Defunct German-language newspaper in Latvia

Rigasche Rundschau was a daily German language newspaper published in Riga from 1867 until 1939. Widely read and quoted across Europe, it was considered the most important Baltic German newspaper as well as the leading liberal periodical in the Russian Empire and independent Latvia during the interbellum. The newspaper experienced its zenith of influence and popularity under Paul Schiemann, who served as chief editor until his removal by supporters of National Socialism in 1933.

==History==
Rigasche Rundschau was founded in 1867 by Georg Berkholz and Gustav Keuchel under the name Zeitung für Stadt und Land (Newspaper for City and Country). It had a liberal position and was one of the two most widely circulated German-language newspapers in the Russian Empire, alongside the St. Petersburger Zeitung. As Baltic Germans gradually lost their dominant positions and majority status in Livonian cities throughout the 19th Century, the Rigasche Rundschau took on an increasingly pro-Germanisation stance, though it did not question Livonia's status within the Russian Empire.

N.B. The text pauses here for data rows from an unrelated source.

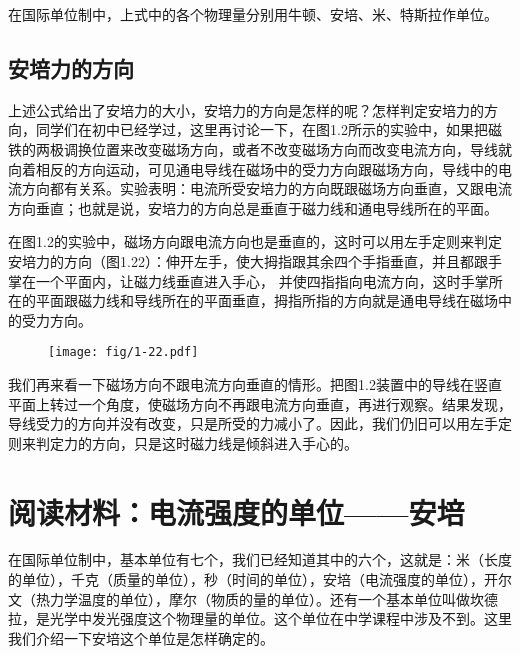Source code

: 在国际单位制中，上式中的各个物理量分别用牛顿、安培、米、特斯拉作单位。

\subsection{安培力的方向}


上述公式给出了安培力的大小，安培力的方向是怎样的呢？怎样判定安培力的方向，同学们在初中已经学过，这里再讨论一下，在图1.2所示的实验中，如果把磁铁的两极调换位置来改变磁场方向，或者不改变磁场方向而改变电流方向，导线就向着相反的方向运动，可见通电导线在磁场中的受力方向跟磁场方向，导线中的电流方向都有关系。实验表明：电流所受安培力的方向既跟磁场方向垂直，又跟电流方向垂直；也就是说，安培力的方向总是垂直于磁力线和通电导线所在的平面。

在图1.2的实验中，磁场方向跟电流方向也是垂直的，这时可以用左手定则来判定安培力的方向（图1.22）：伸开左手，使大拇指跟其余四个手指垂直，并且都跟手掌在一个平面内，让磁力线垂直进入手心，
并使四指指向电流方向，这时手掌所在的平面跟磁力线和导线所在的平面垂直，拇指所指的方向就是通电导线在磁场中的受力方向。
\begin{figure}[htp]\centering
\texttt{[image: fig/1-22.pdf]}
\caption{}
\end{figure}

我们再来看一下磁场方向不跟电流方向垂直的情形。把图1.2装置中的导线在竖直平面上转过一个角度，使磁场方向不再跟电流方向垂直，再进行观察。结果发现，导线受力的方向并没有改变，只是所受的力减小了。因此，我们仍旧可以用左手定则来判定力的方向，只是这时磁力线是倾斜进入手心的。

\section*{阅读材料：电流强度的单位——安培}
在国际单位制中，基本单位有七个，我们已经知道其中的六个，这就是：米（长度的单位），千克（质量的单位），秒（时间的单位），安培（电流强度的单位），开尔文（热力学温度的单位），摩尔（物质的量的单位）。还有一个基本单位叫做坎德拉，是光学中发光强度这个物理量的单位。这个单位在中学课程中涉及不到。这里我们介绍一下安培这个单位是怎样确定的。

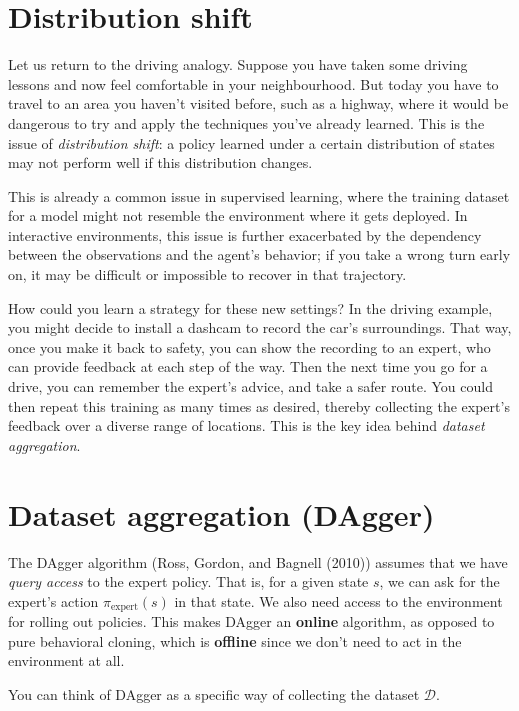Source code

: \documentclass[
  letterpaper,
  DIV=11,
  numbers=noendperiod]{scrreprt}
\theoremstyle{plain}
\theoremstyle{plain}
\theoremstyle{definition}
\theoremstyle{definition}
\theoremstyle{remark}
\begin{document}
\section{Distribution shift}\label{distribution-shift}

Let us return to the driving analogy. Suppose you have taken some
driving lessons and now feel comfortable in your neighbourhood. But
today you have to travel to an area you haven't visited before, such as
a highway, where it would be dangerous to try and apply the techniques
you've already learned. This is the issue of \emph{distribution shift}:
a policy learned under a certain distribution of states may not perform
well if this distribution changes.

This is already a common issue in supervised learning, where the
training dataset for a model might not resemble the environment where it
gets deployed. In interactive environments, this issue is further
exacerbated by the dependency between the observations and the agent's
behavior; if you take a wrong turn early on, it may be difficult or
impossible to recover in that trajectory.

How could you learn a strategy for these new settings? In the driving
example, you might decide to install a dashcam to record the car's
surroundings. That way, once you make it back to safety, you can show
the recording to an expert, who can provide feedback at each step of the
way. Then the next time you go for a drive, you can remember the
expert's advice, and take a safer route. You could then repeat this
training as many times as desired, thereby collecting the expert's
feedback over a diverse range of locations. This is the key idea behind
\emph{dataset aggregation}.

\section{Dataset aggregation (DAgger)}\label{dataset-aggregation-dagger}

The DAgger algorithm (Ross, Gordon, and Bagnell (2010)) assumes that we
have \emph{query access} to the expert policy. That is, for a given
state \(s\), we can ask for the expert's action
\(\pi_{\text{expert}}(s)\) in that state. We also need access to the
environment for rolling out policies. This makes DAgger an
\textbf{online} algorithm, as opposed to pure behavioral cloning, which
is \textbf{offline} since we don't need to act in the environment at
all.

You can think of DAgger as a specific way of collecting the dataset
\(\mathcal{D}\).
\end{document}
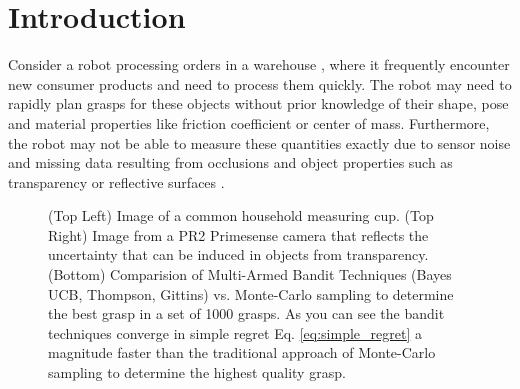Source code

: \documentclass[journal,transmag]{IEEEtran}%
\begin{document}
\section{Introduction}



Consider a robot processing orders in a warehouse , where it frequently encounter new consumer products and need to process them quickly.
The robot may need to rapidly plan grasps for these objects without prior knowledge of their shape, pose and material properties like friction coefficient or center of mass. 
Furthermore, the robot may not be able to measure these quantities exactly due to sensor noise and missing data resulting from occlusions and object properties such as transparency or reflective surfaces .

\begin{figure}%
    \centering
    
       \qquad
  
   
    \caption{(Top Left) Image of a common household measuring cup. (Top Right) Image from a PR2 Primesense camera that reflects the uncertainty that can be induced in objects from transparency. (Bottom) Comparision of Multi-Armed Bandit Techniques (Bayes UCB, Thompson, Gittins) vs. Monte-Carlo sampling to determine the best grasp in a set of 1000 grasps. As you can see the bandit techniques converge in simple regret Eq. \ref{eq:simple_regret} a magnitude faster than the traditional approach of Monte-Carlo sampling to determine the highest quality grasp.  }%
    \label{fig:rot_shapes}%
\end{figure}
\end{document}
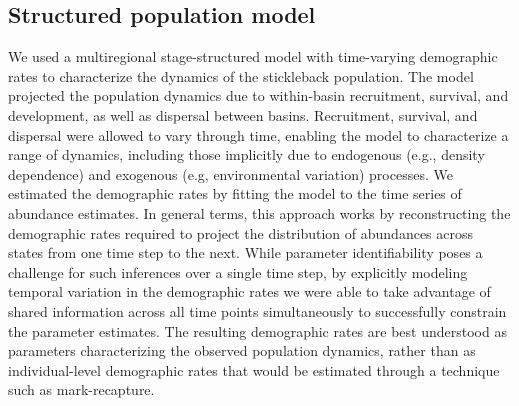 \subsection*{Structured population model} 

We used a multiregional stage-structured model with time-varying demographic rates
to characterize the dynamics of the stickleback population. 
The model projected the population dynamics due to 
within-basin recruitment, survival, and development, 
as well as dispersal between basins. 
Recruitment, survival, and dispersal were allowed to vary through time,
enabling the model to characterize a range of dynamics, 
including those implicitly due to endogenous (e.g., density dependence) 
and exogenous (e.g, environmental variation) processes. 
We estimated the demographic rates by  
fitting the model to the time series of abundance estimates. 
In general terms, this approach works by reconstructing the demographic rates required
to project the distribution of abundances across states from one time step to the next. 
While parameter identifiability poses a challenge for such inferences over a single time
step, by explicitly modeling temporal variation in the demographic rates we were able 
to take advantage of shared information across all time points simultaneously to 
successfully constrain the parameter estimates.
The resulting demographic rates are best understood as parameters 
characterizing the observed population dynamics, 
rather than as individual-level demographic rates that would be estimated through a 
technique such as mark-recapture. 

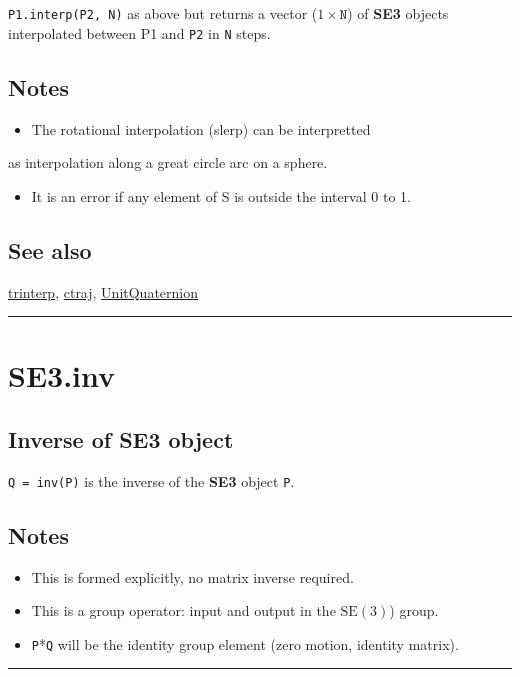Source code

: \texttt{P1.interp(P2, N)} as above but returns a vector ($1 \times \texttt{N}$) of \textbf{\color{red} SE3} objects
interpolated between P1 and \texttt{P2} in \texttt{N} steps.


\subsection*{Notes}
\begin{itemize}
  \item The rotational interpolation (slerp) can be interpretted
\end{itemize}


as interpolation along a great circle arc on a sphere.

\begin{itemize}
  \item It is an error if any element of S is outside the interval 0 to 1.
\end{itemize}

\subsection*{See also}


\hyperlink{trinterp}{\color{blue} trinterp}, \hyperlink{ctraj}{\color{blue} ctraj}, \hyperlink{UnitQuaternion}{\color{blue} UnitQuaternion}

\vspace{1.5ex}\hrule

\hypertarget{SE3.inv}{\section*{SE3.inv}}
\subsection*{Inverse of SE3 object}


\texttt{Q = inv(P)} is the inverse of the \textbf{\color{red} SE3} object \texttt{P}.


\subsection*{Notes}
\begin{itemize}
  \item This is formed explicitly, no matrix inverse required.
  \item This is a group operator: input and output in the $\mbox{SE}(3)$) group.
  \item \texttt{P}*\texttt{Q} will be the identity group element (zero motion, identity matrix).
\end{itemize}
\vspace{1.5ex}\hrule

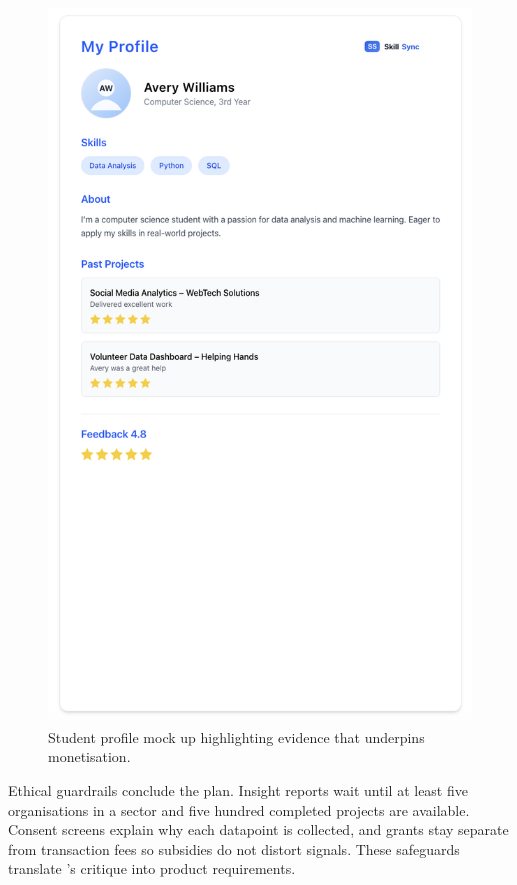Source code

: \begin{figure}[H]
  \centering
  \includegraphics[width=0.8\linewidth]{figures/Student-Profile.png}
  \caption{Student profile mock up highlighting evidence that underpins monetisation.}
  \label{fig:student-profile}
\end{figure}

Ethical guardrails conclude the plan. Insight reports wait until at least five organisations in a sector and five hundred completed projects are available. Consent screens explain why each datapoint is collected, and grants stay separate from transaction fees so subsidies do not distort signals. These safeguards translate \citet{Zuboff2019}'s critique into product requirements.
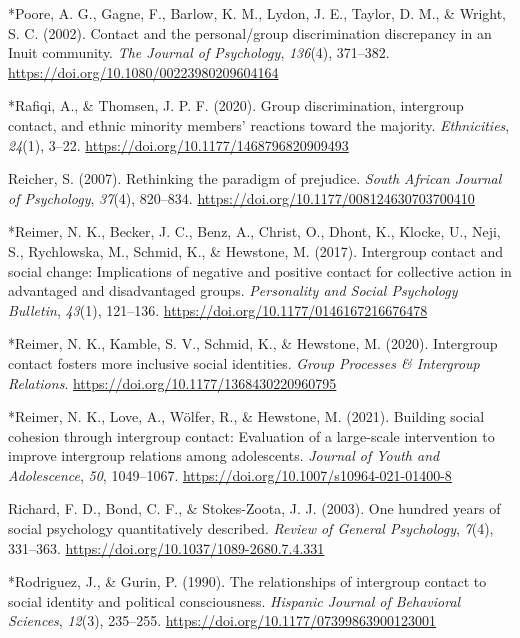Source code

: \documentclass[12pt, letterpaper]{article}
\begin{document}
\leavevmode\hypertarget{ref-1762}{}%
*Poore, A. G., Gagne, F., Barlow, K. M., Lydon, J. E., Taylor, D. M., \&
Wright, S. C. (2002). Contact and the personal/group discrimination
discrepancy in an Inuit community. \emph{The Journal of Psychology},
\emph{136}(4), 371--382. \url{https://doi.org/10.1080/00223980209604164}

\leavevmode\hypertarget{ref-3051}{}%
*Rafiqi, A., \& Thomsen, J. P. F. (2020). Group discrimination,
intergroup contact, and ethnic minority members' reactions toward the
majority. \emph{Ethnicities}, \emph{24}(1), 3--22.
\url{https://doi.org/10.1177/1468796820909493}

\leavevmode\hypertarget{ref-reicher_rethinking_2007}{}%
Reicher, S. (2007). Rethinking the paradigm of prejudice. \emph{South
African Journal of Psychology}, \emph{37}(4), 820--834.
\url{https://doi.org/10.1177/008124630703700410}

\leavevmode\hypertarget{ref-956}{}%
*Reimer, N. K., Becker, J. C., Benz, A., Christ, O., Dhont, K., Klocke,
U., Neji, S., Rychlowska, M., Schmid, K., \& Hewstone, M. (2017).
Intergroup contact and social change: Implications of negative and
positive contact for collective action in advantaged and disadvantaged
groups. \emph{Personality and Social Psychology Bulletin}, \emph{43}(1),
121--136. \url{https://doi.org/10.1177/0146167216676478}

\leavevmode\hypertarget{ref-2380}{}%
*Reimer, N. K., Kamble, S. V., Schmid, K., \& Hewstone, M. (2020).
Intergroup contact fosters more inclusive social identities. \emph{Group
Processes \& Intergroup Relations}.
\url{https://doi.org/10.1177/1368430220960795}

\leavevmode\hypertarget{ref-2399}{}%
*Reimer, N. K., Love, A., Wölfer, R., \& Hewstone, M. (2021). Building
social cohesion through intergroup contact: Evaluation of a large-scale
intervention to improve intergroup relations among adolescents.
\emph{Journal of Youth and Adolescence}, \emph{50}, 1049--1067.
\url{https://doi.org/10.1007/s10964-021-01400-8}

\leavevmode\hypertarget{ref-richard_one_2003}{}%
Richard, F. D., Bond, C. F., \& Stokes-Zoota, J. J. (2003). One hundred
years of social psychology quantitatively described. \emph{Review of
General Psychology}, \emph{7}(4), 331--363.
\url{https://doi.org/10.1037/1089-2680.7.4.331}

\leavevmode\hypertarget{ref-803}{}%
*Rodriguez, J., \& Gurin, P. (1990). The relationships of intergroup
contact to social identity and political consciousness. \emph{Hispanic
Journal of Behavioral Sciences}, \emph{12}(3), 235--255.
\url{https://doi.org/10.1177/07399863900123001}
\end{document}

Consequently, the paper was able to circumvent the ban on German-language press in the First World War and was the only such publication that survived the period. Following the October Revolution, the Rigasche Rundschau was in favor of Latvian independence. The newspaper was finally shut down following the signing of the Molotov–Ribbentrop Pact and the subsequent Nazi–Soviet population transfers in 1939.